# Input 

The input step is the first step of any analysis and consists of loading all the datasets we want to use. 

In this notebook, we will explore what we can do with ValEnsPy to load our data and why this is important.


### 0. Loading packages & settings
As always, we first load the necessary packages.

In [1]:
import valenspy as vp

# 1. The Input Step
## 1.1 Why ValEnsPy?
1. Different gridded datasets have different naming conventions and units for the same variables. Therefore, to compare them, a translation and unit conversion is often necessary.
ValEnsPy automates this process, allowing you to focus on the analysis. 
 
2. ValEnsPy also simplifies the access to standard datasets, such as the [ERA5](https://cds.climate.copernicus.eu/datasets/reanalysis-era5-single-levels?tab=overview) and climate grid.
This allows you to load the data with a single line of code without even explicitly knowing where the data is stored.

## 1.2 Variable convention

ValEnsPy uses the [CMIP/CORDEX](https://cordex.org/experiment-guidelines/cordex-cmip6/data-request-cordex-cmip6-rcms/) variable naming conventions and the [Climate and Forecast (CF)](http://cfconventions.org/) metadata conventions.
[Here is an overview of all the variables names and there corresponding metadata](https://github.com/CORDEX-be2/ValEnsPy/blob/main/src/valenspy/ancilliary_data/CORDEX_variables.yml).

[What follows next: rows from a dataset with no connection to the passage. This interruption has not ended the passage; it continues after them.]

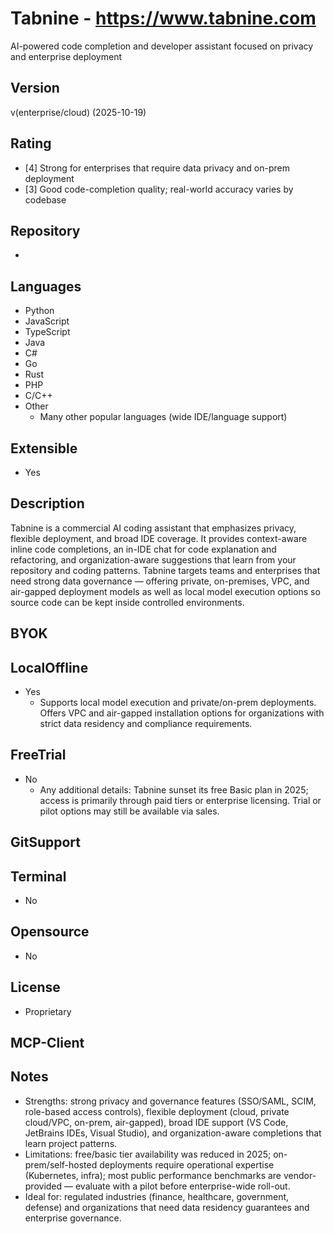 # Tabnine - https://www.tabnine.com
AI-powered code completion and developer assistant focused on privacy and enterprise deployment

## Version
v(enterprise/cloud) (2025-10-19)

## Rating
- [4] Strong for enterprises that require data privacy and on-prem deployment
- [3] Good code-completion quality; real-world accuracy varies by codebase

## Repository
-

## Languages
- Python
- JavaScript
- TypeScript
- Java
- C#
- Go
- Rust
- PHP
- C/C++
- Other
  - Many other popular languages (wide IDE/language support)

## Extensible
- Yes

## Description
Tabnine is a commercial AI coding assistant that emphasizes privacy, flexible deployment, and broad IDE coverage. It provides context-aware inline code completions, an in-IDE chat for code explanation and refactoring, and organization-aware suggestions that learn from your repository and coding patterns. Tabnine targets teams and enterprises that need strong data governance — offering private, on-premises, VPC, and air-gapped deployment models as well as local model execution options so source code can be kept inside controlled environments.

## BYOK

## LocalOffline
- Yes
  - Supports local model execution and private/on-prem deployments. Offers VPC and air-gapped installation options for organizations with strict data residency and compliance requirements.

## FreeTrial
- No
  - Any additional details: Tabnine sunset its free Basic plan in 2025; access is primarily through paid tiers or enterprise licensing. Trial or pilot options may still be available via sales.

## GitSupport

## Terminal
- No

## Opensource
- No

## License
- Proprietary

## MCP-Client

## Notes
- Strengths: strong privacy and governance features (SSO/SAML, SCIM, role-based access controls), flexible deployment (cloud, private cloud/VPC, on-prem, air-gapped), broad IDE support (VS Code, JetBrains IDEs, Visual Studio), and organization-aware completions that learn project patterns.
- Limitations: free/basic tier availability was reduced in 2025; on-prem/self-hosted deployments require operational expertise (Kubernetes, infra); most public performance benchmarks are vendor-provided — evaluate with a pilot before enterprise-wide roll-out.
- Ideal for: regulated industries (finance, healthcare, government, defense) and organizations that need data residency guarantees and enterprise governance.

All functions within ValEnsPy are built to work with these conventions. This allows you to easily switch between different datasets and models.

## 1.3 Loading a dataset - The InputManager
The simplest way to load a dataset is with the InputManager. 
To start we have to specify which machine we are using. This informs the InputManager where to look for the data.

In [2]:
manager = vp.InputManager("tier2_VO_geo") #tier2_VO_geo

Now that we have defined the machine, we can load some data.
Here we load the CLIMATE_GRID data, for the variable "tas" (temperature at the surface) on a "latlon_5km" grid.

In [3]:
ds_ref = manager.load_data("CLIMATE_GRID", variables="tas", path_identifiers=["latlon_5km"])

File paths found:
/data/gent/vo/002/gvo00202/master/data/Belgium/observations/climate_grid/TEMP_AVG_CLIMATE_GRID_1954_2023_daily_latlon_5km.nc
The file is ValEnsPy CF compliant.
100.00% of the variables are ValEnsPy CF compliant
ValEnsPy CF compliant: ['tas']


When loading the InputManager, the following steps take place:
1. The InputManager looks for the available datasets on the specified machine and uses the search term to find the correct dataset.
2. The found datasets are loaded with xarray.
3. The variables names are translated and the units are converted.
4. Information about the dataset is printed, namely the files found and which variables were automatically converted to the correct naming and metadata conventions.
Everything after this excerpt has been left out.